Por lo mismo, la derrota del Gobierno por carencia absoluta de liderazgo durante todo el trámite de la reforma política que, muchas veces a instancias suyas, terminó siendo un trompo de quitar y poner, no puede ser óbice para intentar una transformación de gran calado que se pueda avizorar, precisamente, en las propuestas que se planteen en la campaña parlamentaria y presidencial ya en curso.

Es grave, claro está, constatar que el Congreso no es capaz de aprobar la reforma imperiosa que se necesita de su actividad proselitista. En todo caso, urge sopesar los beneficios y los desaciertos dejados en la materia por la Constitución de 1991. El principal objetivo, sin duda, es el quiebre cierto y definitivo de la corrupción. No se da buen ejemplo cuando el Ejecutivo y el Legislativo entran en connivencia por cupos indicativos y la favorabilidad en los contratos para las regiones. De esa coyunda también nace buena parte del desprestigio de la política. Y ello puede superarse, no solo con leyes efectivas, sino particularmente con la voluntad de no generar esa plataforma donde se fermentan las corruptelas. Basta, en ese caso, con romper el toma y dame que se ha aposentado, desde hace tiempo, en el Congreso.

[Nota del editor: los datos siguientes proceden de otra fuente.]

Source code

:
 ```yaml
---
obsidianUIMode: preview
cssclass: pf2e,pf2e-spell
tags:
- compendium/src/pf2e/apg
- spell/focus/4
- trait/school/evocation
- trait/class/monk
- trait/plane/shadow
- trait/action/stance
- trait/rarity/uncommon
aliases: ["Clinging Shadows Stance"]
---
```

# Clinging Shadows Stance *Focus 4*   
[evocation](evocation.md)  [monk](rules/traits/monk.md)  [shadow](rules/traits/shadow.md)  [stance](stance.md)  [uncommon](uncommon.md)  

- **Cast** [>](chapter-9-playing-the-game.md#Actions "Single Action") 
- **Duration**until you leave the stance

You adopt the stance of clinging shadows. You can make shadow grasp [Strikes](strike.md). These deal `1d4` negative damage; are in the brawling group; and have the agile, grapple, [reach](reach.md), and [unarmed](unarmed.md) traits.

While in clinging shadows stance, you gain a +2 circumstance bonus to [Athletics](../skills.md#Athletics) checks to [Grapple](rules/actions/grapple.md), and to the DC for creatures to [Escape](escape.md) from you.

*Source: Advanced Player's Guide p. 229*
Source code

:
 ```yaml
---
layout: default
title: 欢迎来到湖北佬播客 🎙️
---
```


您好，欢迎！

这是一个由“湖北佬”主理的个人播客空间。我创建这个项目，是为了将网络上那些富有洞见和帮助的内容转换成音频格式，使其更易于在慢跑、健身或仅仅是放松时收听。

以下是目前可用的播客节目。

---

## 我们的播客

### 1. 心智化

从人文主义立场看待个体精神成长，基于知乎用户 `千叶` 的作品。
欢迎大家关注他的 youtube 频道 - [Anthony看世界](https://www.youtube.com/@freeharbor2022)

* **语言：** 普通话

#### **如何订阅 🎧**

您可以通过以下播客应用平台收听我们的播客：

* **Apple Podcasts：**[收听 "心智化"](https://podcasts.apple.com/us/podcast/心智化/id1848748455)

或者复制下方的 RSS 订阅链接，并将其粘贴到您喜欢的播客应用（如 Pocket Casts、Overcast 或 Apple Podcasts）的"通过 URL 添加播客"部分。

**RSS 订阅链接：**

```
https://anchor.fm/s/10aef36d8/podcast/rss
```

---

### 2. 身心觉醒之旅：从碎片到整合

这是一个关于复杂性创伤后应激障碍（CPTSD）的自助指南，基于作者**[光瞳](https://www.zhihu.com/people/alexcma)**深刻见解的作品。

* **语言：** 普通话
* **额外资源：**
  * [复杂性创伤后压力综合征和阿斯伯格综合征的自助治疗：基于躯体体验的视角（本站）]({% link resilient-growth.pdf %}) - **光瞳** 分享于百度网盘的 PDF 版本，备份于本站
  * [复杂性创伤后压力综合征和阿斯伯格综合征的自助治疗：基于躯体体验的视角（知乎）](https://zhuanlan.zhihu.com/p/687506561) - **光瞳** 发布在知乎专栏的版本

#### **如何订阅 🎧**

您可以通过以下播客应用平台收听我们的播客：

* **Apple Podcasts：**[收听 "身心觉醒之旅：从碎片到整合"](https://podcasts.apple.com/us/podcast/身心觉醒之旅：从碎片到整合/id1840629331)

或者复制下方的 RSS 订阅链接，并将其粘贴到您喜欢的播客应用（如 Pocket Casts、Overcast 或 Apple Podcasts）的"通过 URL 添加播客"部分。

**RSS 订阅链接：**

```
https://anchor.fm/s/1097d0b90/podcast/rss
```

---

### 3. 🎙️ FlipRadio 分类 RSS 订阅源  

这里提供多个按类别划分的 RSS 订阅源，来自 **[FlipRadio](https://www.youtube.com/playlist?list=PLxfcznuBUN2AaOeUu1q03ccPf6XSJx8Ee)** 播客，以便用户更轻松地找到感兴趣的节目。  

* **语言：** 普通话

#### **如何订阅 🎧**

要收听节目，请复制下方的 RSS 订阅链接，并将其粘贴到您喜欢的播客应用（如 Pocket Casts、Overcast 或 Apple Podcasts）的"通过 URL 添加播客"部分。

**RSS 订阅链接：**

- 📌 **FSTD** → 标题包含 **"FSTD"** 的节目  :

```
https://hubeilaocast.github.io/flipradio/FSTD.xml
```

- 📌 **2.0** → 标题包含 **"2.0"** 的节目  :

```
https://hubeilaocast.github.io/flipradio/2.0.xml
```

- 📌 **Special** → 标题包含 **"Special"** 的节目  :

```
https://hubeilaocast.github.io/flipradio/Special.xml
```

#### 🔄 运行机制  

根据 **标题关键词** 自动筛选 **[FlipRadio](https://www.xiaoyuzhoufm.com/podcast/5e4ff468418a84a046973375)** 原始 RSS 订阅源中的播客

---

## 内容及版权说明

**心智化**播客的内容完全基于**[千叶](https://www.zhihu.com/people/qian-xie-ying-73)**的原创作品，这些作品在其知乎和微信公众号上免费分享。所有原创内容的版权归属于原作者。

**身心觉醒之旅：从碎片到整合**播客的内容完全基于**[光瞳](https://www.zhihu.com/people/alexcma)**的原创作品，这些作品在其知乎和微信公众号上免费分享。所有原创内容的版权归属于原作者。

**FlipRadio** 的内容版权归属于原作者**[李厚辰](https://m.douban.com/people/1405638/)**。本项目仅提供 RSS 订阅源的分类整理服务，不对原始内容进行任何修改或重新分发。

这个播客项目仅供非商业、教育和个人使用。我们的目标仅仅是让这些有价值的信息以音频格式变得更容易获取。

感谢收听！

Porque de lo que se trata, justamente, es de cambiar la cultura política. Y ello se hace con conductas y actitudes tendientes a lograr ese propósito. Un Senado libre -como el que ha venido actuando en las últimas sesiones- donde se proceda por convicción, es imperativo para que la política recupere el horizonte. Las bancadas del Partido Conservador y de Cambio Radical, unidas en el propósito de mejorar las condiciones de la actividad política, son una muestra de ello. Su papel fue clave para oponerse a las turbulentas coaliciones interpartidistas a las que se pretendía dar curso y, todavía peor, al espurio transfuguismo propuesto en el fracasado proyecto. Igualmente el cambio de los umbrales electorales por esa vía truculenta no podía generar ninguna expresión favorable por parte del pueblo colombiano, ya fuera para los partidos grandes o los más pequeños. Tampoco había ninguna razón para modificar las reglas de juego en la mitad de la contienda proselitista y sobre todo a partir de la mecánica electoral, favoreciéndose algunos desvergonzadamente.

Esta reforma política, que ciertamente no merecía el nombre de tal, ha quedado debidamente sepultada, también porque elevaba de modo desmesurado el costo para el Estado del sostenimiento de los partidos. Terminado ya el ‘fast track’ al respecto, con los lánguidos resultados a la vista, es menester, con juicio y sindéresis, y por la vía ordinaria, suscitar desde ya la discusión para lograr una verdadera reforma política en el menor tiempo posible.